Something has gone missing on the road from Australia to India (via England for three nights) as has been evident in all three matches here. England give the impression of not expecting anything they have not earned and the mantra of Andy Flower and Strauss during their tenure as coach and captain has been of individual responsibility within a team framework. That reached its apogee during the Ashes and it may be that those individuals simply cannot summon it all up again so soon.
Batsmen, bowlers, fielders are not thinking straight enough. The margins are fine in top-level cricket – Strauss had caught that high catch off O'Brien only for it to ease agonisingly out again as he landed on the ground – and to make up the gap England have to work harder than they have ever done before. It may be beyond them.
But there is another nagging possible contributory factor, of course, and it is one that has affected England Ashes-winning teams of the recent past. When England squeezed home in the momentous series of 2005 they were filled with expectation of getting better and storming the world. It never happened; no combination of the 12 men who appeared in that series ever took the field for England again.
England, make no mistake, won wonderfully in the Australian Tests. There is equally no doubt that they took their foot off the gas in the one-day series that followed. Is it possible they did so assuming they could swiftly regain the form and cohesion which had taken them so far only to find it is not that straightforward?
Swann, rightly giving O'Brien all the dues he merited, insisted yesterday that England could still win this World Cup. They can, they almost certainly will not now.
England's exhausting winter
* England's slump in form could be down to their busy schedule.

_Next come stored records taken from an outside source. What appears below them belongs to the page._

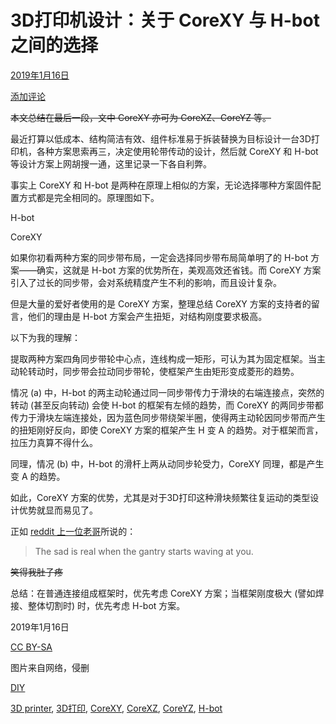 # 3D打印机设计：关于 CoreXY 与 H-bot 之间的选择

[2019年1月16日](https://blog.libcore.org/?p=291)

[添加评论](https://blog.libcore.org/?p=291#respond)

~~本文总结在最后一段，文中 CoreXY 亦可为 CoreXZ、CoreYZ 等。~~

最近打算以低成本、结构简洁有效、组件标准易于拆装替换为目标设计一台3D打印机，各种方案思索再三，决定使用轮带传动的设计，然后就 CoreXY 和 H-bot 等设计方案上网胡搜一通，这里记录一下各自利弊。

事实上 CoreXY 和 H-bot 是两种在原理上相似的方案，无论选择哪种方案固件配置方式都是完全相同的。原理图如下。



H-bot



CoreXY

如果你初看两种方案的同步带布局，一定会选择同步带布局简单明了的 H-bot 方案——确实，这就是 H-bot 方案的优势所在，美观高效还省钱。而 CoreXY 方案引入了过长的同步带，会对系统精度产生不利的影响，而且设计复杂。

但是大量的爱好者使用的是 CoreXY 方案，整理总结 CoreXY 方案的支持者的留言，他们的理由是 H-bot 方案会产生扭矩，对结构刚度要求极高。

以下为我的理解：

提取两种方案四角同步带轮中心点，连线构成一矩形，可认为其为固定框架。当主动轮转动时，同步带会拉动同步带轮，使框架产生由矩形变成菱形的趋势。

情况 (a) 中，H-bot 的两主动轮通过同一同步带传力于滑块的右端连接点，突然的转动 (甚至反向转动) 会使 H-bot 的框架有左倾的趋势，而 CoreXY 的两同步带都传力于滑块左端连接处，因为蓝色同步带绕架半圈，使得两主动轮因同步带而产生的扭矩刚好反向，即使 CoreXY 方案的框架产生 H 变 A 的趋势。对于框架而言，拉压力真算不得什么。

同理，情况 (b) 中，H-bot 的滑杆上两从动同步轮受力，CoreXY 同理，都是产生变 A 的趋势。

如此，CoreXY 方案的优势，尤其是对于3D打印这种滑块频繁往复运动的类型设计优势就显而易见了。

正如 [reddit 上一位老哥](https://www.reddit.com/r/3Dprinting/comments/43t9oa/what_is_the_advantage_of_corexy_over_other_types/czku67f)所说的：

> The sad is real when the gantry starts waving at you.

~~笑得我肚子疼~~

总结：在普通连接组成框架时，优先考虑 CoreXY 方案；当框架刚度极大 (譬如焊接、整体切割时) 时，优先考虑 H-bot 方案。

 

2019年1月16日

[CC BY-SA](https://creativecommons.org/licenses/by-sa/3.0/deed.zh)

图片来自网络，侵删

[DIY](https://blog.libcore.org/?cat=23)

[3D printer](https://blog.libcore.org/?tag=3d-printer), [3D打印](https://blog.libcore.org/?tag=3d打印), [CoreXY](https://blog.libcore.org/?tag=corexy), [CoreXZ](https://blog.libcore.org/?tag=corexz), [CoreYZ](https://blog.libcore.org/?tag=coreyz), [H-bot](https://blog.libcore.org/?tag=h-bot)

The mentally and physically draining winter has seen Andrew Strauss's side play 24 matches since the beginning of the Ashes tour in November.
England's hectic winter
5-7 Nov 2010 Tour match v W Australia 11-13 Nov Tour match v S Australia
17-20 Nov Tour match v Australia A
25 Nov-7 Jan Five Tests v Australia
10 Jan Tour match v Prime Minister's XI
12 and 14 Jan Twenty20s v Australia
Between 16 Jan and 6 Feb Seven ODIs v Australia
16 Feb WC warm-up v Canada
18 Feb WC warm-up v Pakistan
22 Feb World Cup v Netherlands
27 Feb World Cup v India
2 March World Cup v Ireland
And the summer is no easier...
26 May-9 July v Sri Lanka:
Three Tests, one Twenty20 international and five ODIs.
21 July-16 September v India:
Four Tests, one Twenty20 and five ODIs.